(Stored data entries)
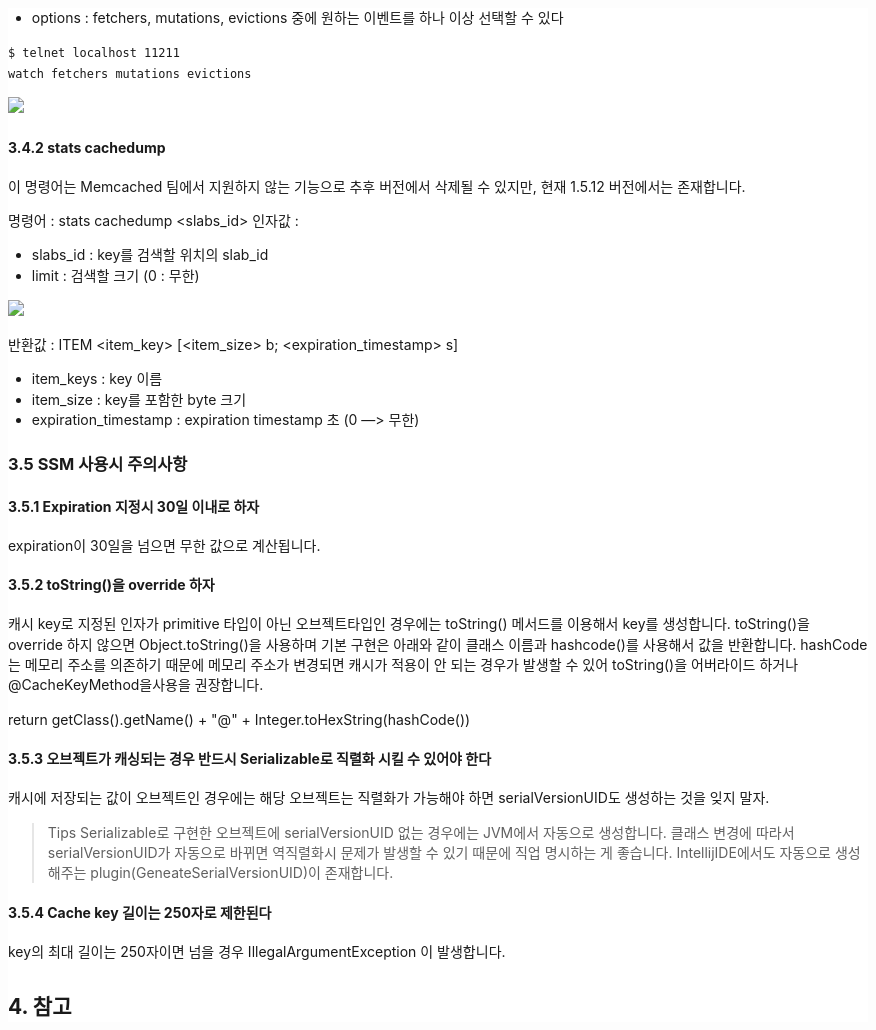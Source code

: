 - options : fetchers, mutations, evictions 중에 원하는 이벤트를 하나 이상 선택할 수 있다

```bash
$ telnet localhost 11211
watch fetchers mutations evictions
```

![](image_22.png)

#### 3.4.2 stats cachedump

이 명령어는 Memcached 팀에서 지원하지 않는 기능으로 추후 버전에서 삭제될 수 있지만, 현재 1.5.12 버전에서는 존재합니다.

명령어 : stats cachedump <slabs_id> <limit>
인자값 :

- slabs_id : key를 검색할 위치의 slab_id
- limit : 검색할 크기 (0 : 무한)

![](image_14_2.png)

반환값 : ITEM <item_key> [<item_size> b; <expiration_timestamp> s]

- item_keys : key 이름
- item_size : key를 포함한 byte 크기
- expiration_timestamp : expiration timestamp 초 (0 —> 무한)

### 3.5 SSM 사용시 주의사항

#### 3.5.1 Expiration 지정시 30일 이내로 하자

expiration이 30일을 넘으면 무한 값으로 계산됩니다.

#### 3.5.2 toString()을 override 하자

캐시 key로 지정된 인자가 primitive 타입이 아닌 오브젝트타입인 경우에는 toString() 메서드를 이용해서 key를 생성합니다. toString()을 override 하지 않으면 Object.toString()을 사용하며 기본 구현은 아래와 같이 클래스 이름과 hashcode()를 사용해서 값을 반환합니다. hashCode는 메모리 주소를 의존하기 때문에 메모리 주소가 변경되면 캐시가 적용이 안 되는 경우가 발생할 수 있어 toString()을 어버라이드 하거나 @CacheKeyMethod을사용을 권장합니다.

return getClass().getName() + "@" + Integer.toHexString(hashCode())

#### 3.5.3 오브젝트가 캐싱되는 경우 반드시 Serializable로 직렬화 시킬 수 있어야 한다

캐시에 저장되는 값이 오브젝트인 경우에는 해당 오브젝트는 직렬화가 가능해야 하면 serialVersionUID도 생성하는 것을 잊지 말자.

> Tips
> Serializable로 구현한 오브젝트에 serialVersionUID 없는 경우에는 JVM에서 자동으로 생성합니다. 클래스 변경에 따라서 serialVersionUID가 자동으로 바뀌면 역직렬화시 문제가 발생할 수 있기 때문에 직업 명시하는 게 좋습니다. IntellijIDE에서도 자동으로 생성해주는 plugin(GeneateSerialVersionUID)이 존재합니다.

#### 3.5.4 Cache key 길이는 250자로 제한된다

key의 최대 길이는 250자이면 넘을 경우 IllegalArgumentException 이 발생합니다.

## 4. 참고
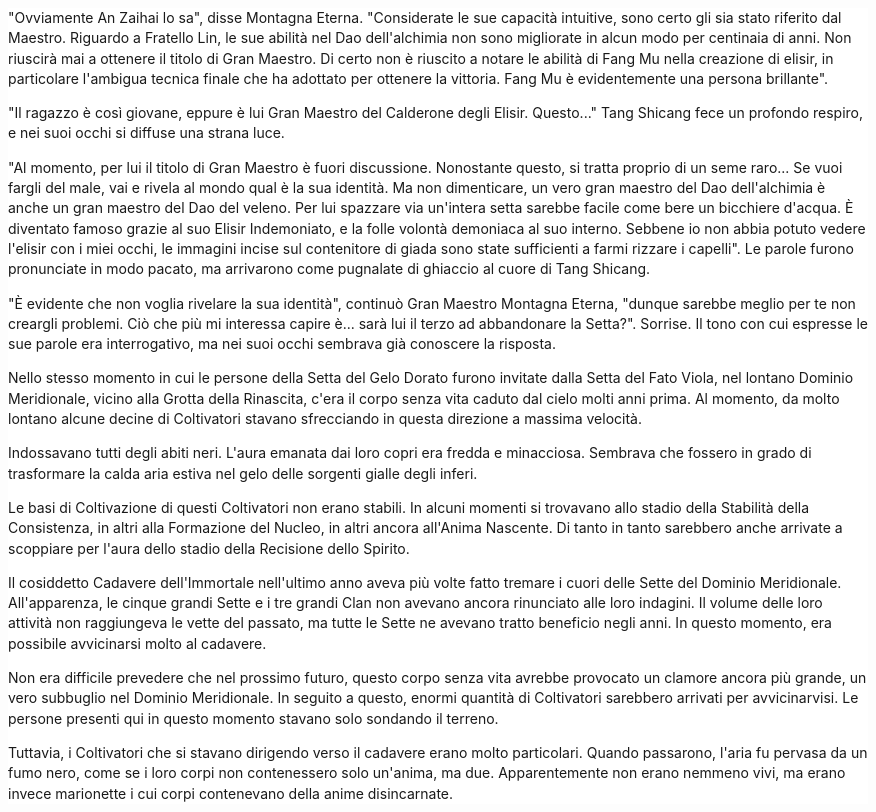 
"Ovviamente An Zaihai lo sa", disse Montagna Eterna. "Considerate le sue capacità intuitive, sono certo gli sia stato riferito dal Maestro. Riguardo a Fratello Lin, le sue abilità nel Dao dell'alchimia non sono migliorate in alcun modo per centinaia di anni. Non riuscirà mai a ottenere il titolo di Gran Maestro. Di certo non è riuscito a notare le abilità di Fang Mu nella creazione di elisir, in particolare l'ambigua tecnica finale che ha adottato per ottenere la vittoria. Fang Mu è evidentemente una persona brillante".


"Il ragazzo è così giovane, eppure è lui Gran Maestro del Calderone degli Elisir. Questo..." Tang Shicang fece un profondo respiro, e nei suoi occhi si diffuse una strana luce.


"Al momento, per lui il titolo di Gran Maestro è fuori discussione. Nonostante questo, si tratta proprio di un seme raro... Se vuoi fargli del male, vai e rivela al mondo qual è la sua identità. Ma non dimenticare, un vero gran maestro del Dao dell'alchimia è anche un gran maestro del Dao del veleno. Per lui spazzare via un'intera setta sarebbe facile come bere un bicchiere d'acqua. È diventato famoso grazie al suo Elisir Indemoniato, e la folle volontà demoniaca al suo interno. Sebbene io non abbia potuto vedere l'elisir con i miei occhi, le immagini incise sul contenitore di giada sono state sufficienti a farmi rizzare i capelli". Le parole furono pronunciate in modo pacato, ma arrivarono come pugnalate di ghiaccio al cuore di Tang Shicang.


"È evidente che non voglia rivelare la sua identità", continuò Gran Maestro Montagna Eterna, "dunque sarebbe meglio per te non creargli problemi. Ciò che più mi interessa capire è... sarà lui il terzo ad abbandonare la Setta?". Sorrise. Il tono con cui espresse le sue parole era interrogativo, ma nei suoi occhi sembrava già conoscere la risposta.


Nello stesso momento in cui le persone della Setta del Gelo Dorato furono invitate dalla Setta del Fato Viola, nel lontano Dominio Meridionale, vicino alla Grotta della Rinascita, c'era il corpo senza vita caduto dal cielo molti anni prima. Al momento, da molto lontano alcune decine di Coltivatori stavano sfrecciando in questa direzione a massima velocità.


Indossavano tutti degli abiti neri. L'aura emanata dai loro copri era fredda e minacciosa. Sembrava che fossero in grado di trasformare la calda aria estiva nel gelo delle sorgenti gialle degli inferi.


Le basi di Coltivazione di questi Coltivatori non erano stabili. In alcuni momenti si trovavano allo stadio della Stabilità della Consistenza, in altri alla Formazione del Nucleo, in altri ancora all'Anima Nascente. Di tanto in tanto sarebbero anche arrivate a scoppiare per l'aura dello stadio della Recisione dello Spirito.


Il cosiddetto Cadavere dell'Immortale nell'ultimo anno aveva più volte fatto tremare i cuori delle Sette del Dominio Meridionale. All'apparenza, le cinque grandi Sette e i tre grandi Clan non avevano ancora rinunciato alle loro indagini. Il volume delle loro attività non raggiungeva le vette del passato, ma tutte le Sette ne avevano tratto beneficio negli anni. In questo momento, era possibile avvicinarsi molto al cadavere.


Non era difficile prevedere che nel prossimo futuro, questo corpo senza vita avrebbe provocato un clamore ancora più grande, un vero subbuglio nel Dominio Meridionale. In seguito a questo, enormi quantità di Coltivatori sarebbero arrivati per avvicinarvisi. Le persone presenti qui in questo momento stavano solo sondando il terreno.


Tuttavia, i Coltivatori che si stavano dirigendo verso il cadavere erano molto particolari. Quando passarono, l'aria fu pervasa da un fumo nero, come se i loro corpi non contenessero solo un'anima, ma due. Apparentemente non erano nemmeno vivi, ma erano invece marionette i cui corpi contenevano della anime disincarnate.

## Problem statement
Copy the data word for word and omit every picture.

## Task answer
Source code

: - options : fetchers, mutations, evictions 중에 원하는 이벤트를 하나 이상 선택할 수 있다

```bash
$ telnet localhost 11211
watch fetchers mutations evictions
```

![](image_22.png)

#### 3.4.2 stats cachedump

이 명령어는 Memcached 팀에서 지원하지 않는 기능으로 추후 버전에서 삭제될 수 있지만, 현재 1.5.12 버전에서는 존재합니다.

명령어 : stats cachedump <slabs_id> <limit>
인자값 :

- slabs_id : key를 검색할 위치의 slab_id
- limit : 검색할 크기 (0 : 무한)

![](image_14_2.png)

반환값 : ITEM <item_key> [<item_size> b; <expiration_timestamp> s]

- item_keys : key 이름
- item_size : key를 포함한 byte 크기
- expiration_timestamp : expiration timestamp 초 (0 —> 무한)

### 3.5 SSM 사용시 주의사항

#### 3.5.1 Expiration 지정시 30일 이내로 하자

expiration이 30일을 넘으면 무한 값으로 계산됩니다.

#### 3.5.2 toString()을 override 하자

캐시 key로 지정된 인자가 primitive 타입이 아닌 오브젝트타입인 경우에는 toString() 메서드를 이용해서 key를 생성합니다. toString()을 override 하지 않으면 Object.toString()을 사용하며 기본 구현은 아래와 같이 클래스 이름과 hashcode()를 사용해서 값을 반환합니다. hashCode는 메모리 주소를 의존하기 때문에 메모리 주소가 변경되면 캐시가 적용이 안 되는 경우가 발생할 수 있어 toString()을 어버라이드 하거나 @CacheKeyMethod을사용을 권장합니다.

return getClass().getName() + "@" + Integer.toHexString(hashCode())

#### 3.5.3 오브젝트가 캐싱되는 경우 반드시 Serializable로 직렬화 시킬 수 있어야 한다

캐시에 저장되는 값이 오브젝트인 경우에는 해당 오브젝트는 직렬화가 가능해야 하면 serialVersionUID도 생성하는 것을 잊지 말자.

> Tips
> Serializable로 구현한 오브젝트에 serialVersionUID 없는 경우에는 JVM에서 자동으로 생성합니다. 클래스 변경에 따라서 serialVersionUID가 자동으로 바뀌면 역직렬화시 문제가 발생할 수 있기 때문에 직업 명시하는 게 좋습니다. IntellijIDE에서도 자동으로 생성해주는 plugin(GeneateSerialVersionUID)이 존재합니다.

#### 3.5.4 Cache key 길이는 250자로 제한된다

key의 최대 길이는 250자이면 넘을 경우 IllegalArgumentException 이 발생합니다.

## 4. 참고
"Ovviamente An Zaihai lo sa", disse Montagna Eterna. "Considerate le sue capacità intuitive, sono certo gli sia stato riferito dal Maestro. Riguardo a Fratello Lin, le sue abilità nel Dao dell'alchimia non sono migliorate in alcun modo per centinaia di anni. Non riuscirà mai a ottenere il titolo di Gran Maestro. Di certo non è riuscito a notare le abilità di Fang Mu nella creazione di elisir, in particolare l'ambigua tecnica finale che ha adottato per ottenere la vittoria. Fang Mu è evidentemente una persona brillante".


"Il ragazzo è così giovane, eppure è lui Gran Maestro del Calderone degli Elisir. Questo..." Tang Shicang fece un profondo respiro, e nei suoi occhi si diffuse una strana luce.


"Al momento, per lui il titolo di Gran Maestro è fuori discussione. Nonostante questo, si tratta proprio di un seme raro... Se vuoi fargli del male, vai e rivela al mondo qual è la sua identità. Ma non dimenticare, un vero gran maestro del Dao dell'alchimia è anche un gran maestro del Dao del veleno. Per lui spazzare via un'intera setta sarebbe facile come bere un bicchiere d'acqua. È diventato famoso grazie al suo Elisir Indemoniato, e la folle volontà demoniaca al suo interno. Sebbene io non abbia potuto vedere l'elisir con i miei occhi, le immagini incise sul contenitore di giada sono state sufficienti a farmi rizzare i capelli". Le parole furono pronunciate in modo pacato, ma arrivarono come pugnalate di ghiaccio al cuore di Tang Shicang.


"È evidente che non voglia rivelare la sua identità", continuò Gran Maestro Montagna Eterna, "dunque sarebbe meglio per te non creargli problemi. Ciò che più mi interessa capire è... sarà lui il terzo ad abbandonare la Setta?". Sorrise. Il tono con cui espresse le sue parole era interrogativo, ma nei suoi occhi sembrava già conoscere la risposta.


Nello stesso momento in cui le persone della Setta del Gelo Dorato furono invitate dalla Setta del Fato Viola, nel lontano Dominio Meridionale, vicino alla Grotta della Rinascita, c'era il corpo senza vita caduto dal cielo molti anni prima. Al momento, da molto lontano alcune decine di Coltivatori stavano sfrecciando in questa direzione a massima velocità.


Indossavano tutti degli abiti neri. L'aura emanata dai loro copri era fredda e minacciosa. Sembrava che fossero in grado di trasformare la calda aria estiva nel gelo delle sorgenti gialle degli inferi.


Le basi di Coltivazione di questi Coltivatori non erano stabili. In alcuni momenti si trovavano allo stadio della Stabilità della Consistenza, in altri alla Formazione del Nucleo, in altri ancora all'Anima Nascente. Di tanto in tanto sarebbero anche arrivate a scoppiare per l'aura dello stadio della Recisione dello Spirito.


Il cosiddetto Cadavere dell'Immortale nell'ultimo anno aveva più volte fatto tremare i cuori delle Sette del Dominio Meridionale. All'apparenza, le cinque grandi Sette e i tre grandi Clan non avevano ancora rinunciato alle loro indagini. Il volume delle loro attività non raggiungeva le vette del passato, ma tutte le Sette ne avevano tratto beneficio negli anni. In questo momento, era possibile avvicinarsi molto al cadavere.


Non era difficile prevedere che nel prossimo futuro, questo corpo senza vita avrebbe provocato un clamore ancora più grande, un vero subbuglio nel Dominio Meridionale. In seguito a questo, enormi quantità di Coltivatori sarebbero arrivati per avvicinarvisi. Le persone presenti qui in questo momento stavano solo sondando il terreno.


Tuttavia, i Coltivatori che si stavano dirigendo verso il cadavere erano molto particolari. Quando passarono, l'aria fu pervasa da un fumo nero, come se i loro corpi non contenessero solo un'anima, ma due. Apparentemente non erano nemmeno vivi, ma erano invece marionette i cui corpi contenevano della anime disincarnate.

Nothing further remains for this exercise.